We have since heard that the proposal is likely to be going ahead regardless of further meetings. This sort of consultation is just pathetic especially when dealing with such a huge change.
That huge change is that Barristers and Solicitors have traditionally not been competing in this manner. Here we have the Bar undercutting the work that would normally come to solicitors. They are doing that because the junior criminal bar have been feeling the pinch because of a diminishment of legal aid funding. We all need to deal with the reality that this is going to increase.
As a reaction to the diminishment of Legal Aid funds this is a very short-sighted approach. We had a meeting of a number of large criminal law firms earlier in the year. One of the topics that came up was setting up a Solicitors Briefing Service. Effectively bypassing the clerks and having our own stable of counsel. We decided that we did not want to go down that path because of solidarity with the Bar and not wanting to kick them while they are struggling.
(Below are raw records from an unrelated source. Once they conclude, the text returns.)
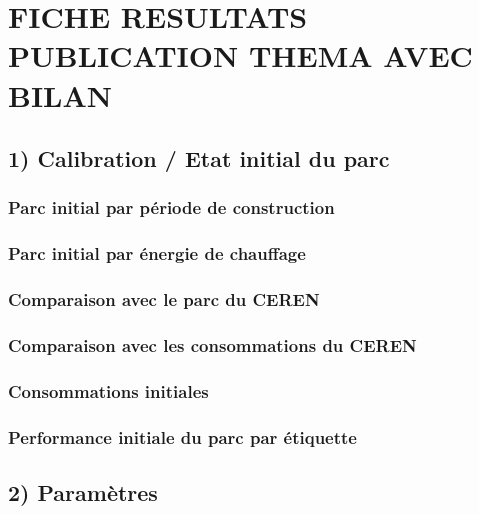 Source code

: \documentclass[]{article}
\title{}
\author{}
\date{}
\begin{document}
\section{FICHE RESULTATS PUBLICATION THEMA AVEC
BILAN}\label{fiche-resultats-publication-thema-avec-bilan}

\subsection{1) Calibration / Etat initial du
parc}\label{calibration-etat-initial-du-parc}

\subsubsection{Parc initial par période de
construction}\label{parc-initial-par-periode-de-construction}

\subsubsection{Parc initial par énergie de
chauffage}\label{parc-initial-par-energie-de-chauffage}

\subsubsection{Comparaison avec le parc du
CEREN}\label{comparaison-avec-le-parc-du-ceren}

\subsubsection{Comparaison avec les consommations du
CEREN}\label{comparaison-avec-les-consommations-du-ceren}

\subsubsection{Consommations initiales}\label{consommations-initiales}

\subsubsection{Performance initiale du parc par
étiquette}\label{performance-initiale-du-parc-par-etiquette}

\clearpage
\pagebreak

\subsection{2) Paramètres}\label{parametres}
\end{document}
We brief a seven figure amount every year to Barristers as do a number of other criminal defence firms. We have one in-house advocate who does a limited number of trials. The other large firms would do the same sort of numbers as us (and a couple maybe more).
Why would we brief people who are actively undermining our work? Why would we favour clerks whose Barristers undermine our work? There is some spillage at present with Barristers advertising and some unusual law firms (that just seem to be referrals to Barristers). We have all been calm about that as it just represents the fringe dwellers.
But the Court organizing for Barristers to come and do matters for cheap fees? Really?
People should reflect carefully before they undertake systemic change. A proposal that is aimed at helping the Magistrates deal with unrepresented people may have good intentions. But if they do this and undercut solicitors and deflect from the issue that the system needs to be funded better then it is ill-advised.
It is interesting talking to a number of criminal defence Barristers about this proposal. They are genuinely, and honestly, surprised by the proposal and indicate that they will never take a direct brief in this manner. I believe them and so really wonder how much the Criminal Bar Association really has considered this proposal.
Barristers have previously split from specific Clerks and set up their own Clerks because they resented having to pay fees to their Clerk. Imagine how resentful you would feel if someone you and your colleagues paid millions to for their service set up in in opposition to you (while still expecting you to use their services).
Also imagine if setting up a Solicitor’s briefing service was not as complex as Solicitors tend to think. There may well be considerable savings that can be passed on to the client.
And imagine if Criminal Defence Lawyers could do it and show the benefits for us and our clients. There may well be other specialty areas of the law where solicitors undertake the same process.
So we come back to the start. Always take a deep breath and reflect. Then undertake systemic change slowly, carefully and with an eye to unintended consequences.